Aspiring scientists need to know that a science career is not an exception to the universal requirement for routine drudgery that applies to all real jobs:
Back in my freshman year of college, I was planning to be a biochemist. I spent hours and hours of time in the lab: mixing chemicals in test tubes, putting samples in different machines, and analyzing results. Over time, I grew frustrated because I found myself spending weeks in the lab doing manual work and just a few minutes planning experiments or analyzing results. After a year, I gave up on chemistry and became a computer scientist, thinking that I would spend less time on preparation and testing and more time on analysis.
Unfortunately for me, I chose to do data mining work professionally. Everyone loves building models, drawing charts, and playing with cool algorithms. Unfortunately, most of the time you spend on data analysis projects is spent on preparing data for analysis. I’d estimate that 80% of the effort on a typical project is spent on finding, cleaning, and preparing data for analysis. Less than 5% of the effort is devoted to analysis. (The rest of the time is spent on writing up what you did)…
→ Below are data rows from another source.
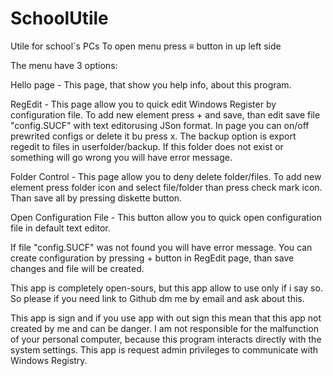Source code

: # SchoolUtile
 Utile for school`s PCs
 To open menu press ≡ button in up left side
 
 The menu have 3 options: 
 
 Hello page - This page, that show you help info, about this program.
 
 RegEdit - This page allow you to quick edit Windows Register by configuration file. To add new element press + and save, than edit save file "config.SUCF" with text editorusing JSon format. 
 In page you can on/off prewrited configs or delete it bu press x.
 The backup option is export regedit to files in userfolder/backup. If this folder does not exist or something  will go wrong you will have error message.
 
 Folder Control - This page allow you to deny delete folder/files. To add new element press folder icon and select file/folder than press
 check mark icon. Than save all by pressing diskette button.
 
 Open Configuration File - This button allow you to quick open configuration file in default text editor.
 
 If file "config.SUCF" was not found you will have error message. You can create configuration by pressing + button in RegEdit page, than save
 changes and file will be created.
 
 This app is completely open-sours, but this app allow to use only if i say so. So please if you need link to Github dm me by email and ask about this.
 
 This app is sign and if you use app with out sign this mean that this app not created by me and can be danger. 
 I am not responsible for the malfunction of your personal computer, because this program interacts directly with the system settings.
 This app is request admin privileges to communicate with Windows Registry.
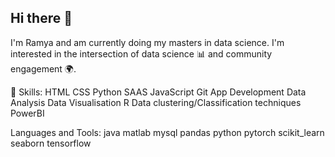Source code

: ## Hi there 👋

I'm Ramya and am currently doing my masters in data science. I'm interested in the intersection of data science 📊 and community engagement 🌍.



🔦 Skills:
HTML CSS Python SAAS JavaScript Git App Development
Data Analysis Data Visualisation R 
Data clustering/Classification techniques PowerBI

Languages and Tools:
java matlab mysql pandas python pytorch scikit_learn seaborn tensorflow

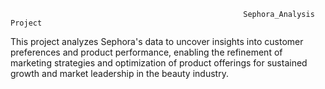 
                                                        Sephora_Analysis Project
This project analyzes Sephora's data to uncover insights into customer preferences and product performance, enabling the refinement of marketing strategies and optimization of product offerings for sustained growth and market leadership in the beauty industry.
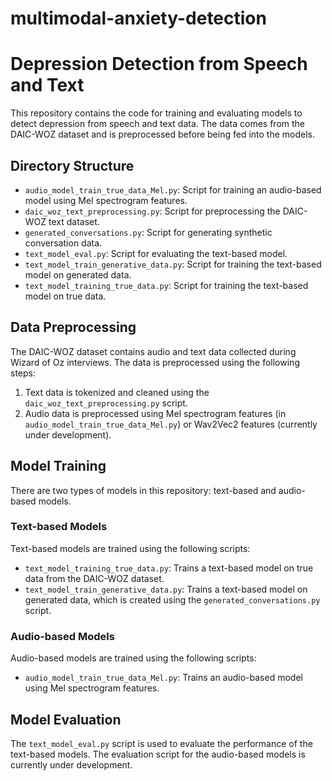 # multimodal-anxiety-detection

# Depression Detection from Speech and Text

This repository contains the code for training and evaluating models to detect depression from speech and text data. The data comes from the DAIC-WOZ dataset and is preprocessed before being fed into the models.

## Directory Structure

- `audio_model_train_true_data_Mel.py`: Script for training an audio-based model using Mel spectrogram features.
- `daic_woz_text_preprocessing.py`: Script for preprocessing the DAIC-WOZ text dataset.
- `generated_conversations.py`: Script for generating synthetic conversation data.
- `text_model_eval.py`: Script for evaluating the text-based model.
- `text_model_train_generative_data.py`: Script for training the text-based model on generated data.
- `text_model_training_true_data.py`: Script for training the text-based model on true data.

## Data Preprocessing

The DAIC-WOZ dataset contains audio and text data collected during Wizard of Oz interviews. The data is preprocessed using the following steps:

1. Text data is tokenized and cleaned using the `daic_woz_text_preprocessing.py` script.
2. Audio data is preprocessed using Mel spectrogram features (in `audio_model_train_true_data_Mel.py`) or Wav2Vec2 features (currently under development).

## Model Training

There are two types of models in this repository: text-based and audio-based models.

### Text-based Models

Text-based models are trained using the following scripts:

- `text_model_training_true_data.py`: Trains a text-based model on true data from the DAIC-WOZ dataset.
- `text_model_train_generative_data.py`: Trains a text-based model on generated data, which is created using the `generated_conversations.py` script.

### Audio-based Models

Audio-based models are trained using the following scripts:

- `audio_model_train_true_data_Mel.py`: Trains an audio-based model using Mel spectrogram features.

## Model Evaluation

The `text_model_eval.py` script is used to evaluate the performance of the text-based models. The evaluation script for the audio-based models is currently under development.
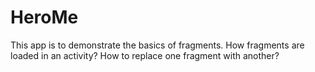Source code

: # HeroMe
This app is to demonstrate the basics of fragments. How fragments are loaded in an activity? How to replace one fragment with another?

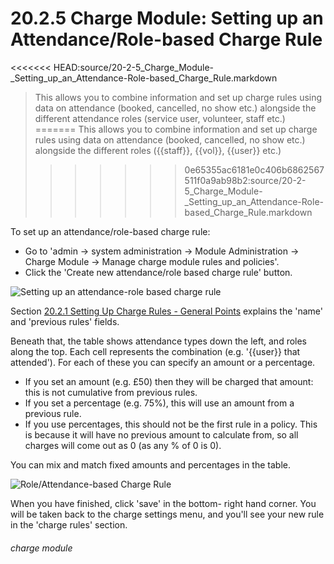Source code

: # 20.2.5    Charge Module: Setting up an Attendance/Role-based Charge Rule

<<<<<<< HEAD:source/20-2-5_Charge_Module-_Setting_up_an_Attendance-Role-based_Charge_Rule.markdown
> This allows you to combine information and set up charge rules using data on attendance (booked, cancelled, no show etc.) alongside the different attendance roles (service user, volunteer, staff etc.)
=======
> This allows you to combine information and set up charge rules using data on attendance (booked, cancelled, no show etc.) alongside the different roles ({{staff}}, {{vol}}, {{user}} etc.)
>>>>>>> 0e65355ac6181e0c406b6862567511f0a9ab98b2:source/20-2-5_Charge_Module-_Setting_up_an_Attendance-Role-based_Charge_Rule.markdown



To set up an attendance/role-based charge rule:
- Go to 'admin -> system administration -> Module Administration -> Charge Module -> Manage charge module rules and policies'. 
- Click the 'Create new attendance/role based charge rule' button. 

![Setting up an attendance-role based charge rule](20.2.5a.png)

Section [20.2.1  Setting Up Charge Rules - General Points](/help/index/p/20.2.1) explains the 'name' and 'previous rules' fields.

Beneath that, the table shows attendance types down the left, and roles along the top. Each cell represents the combination (e.g. '{{user}} that attended'). For each of these you can specify an amount or a percentage. 
   - If you set an amount (e.g. £50) then they will be charged that amount: this is not cumulative from previous rules. 
   - If you set a percentage (e.g. 75%), this will use an amount from a previous rule. 
   - If you use percentages, this should not be the first rule in a policy. This is because it will have no previous amount to calculate from, so all charges will come out as 0 (as any % of 0 is 0).

You can mix and match fixed amounts and percentages in the table. 

![Role/Attendance-based Charge Rule](20.2.5b.png)

When you have finished, click 'save' in the bottom- right hand corner. You will be taken back to the charge settings menu, and you'll see your new rule in the 'charge rules' section. 


###### charge module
In practice, data is almost never stored in the right form for analysis. Even when data is in the right form, there are often surprises in the data. It takes a lot of work to pull together a usable data set.
– Joseph Adler, R in a Nutshell (2010)
And this doesn’t include time on administrative and fund-raising tasks. And a word to the wise: it is definitely worth it to take the time and really learn how to use the tools to process data. Otherwise you’re doing the data equivalent of attacking a tree with a pocket knife instead of a chainsaw.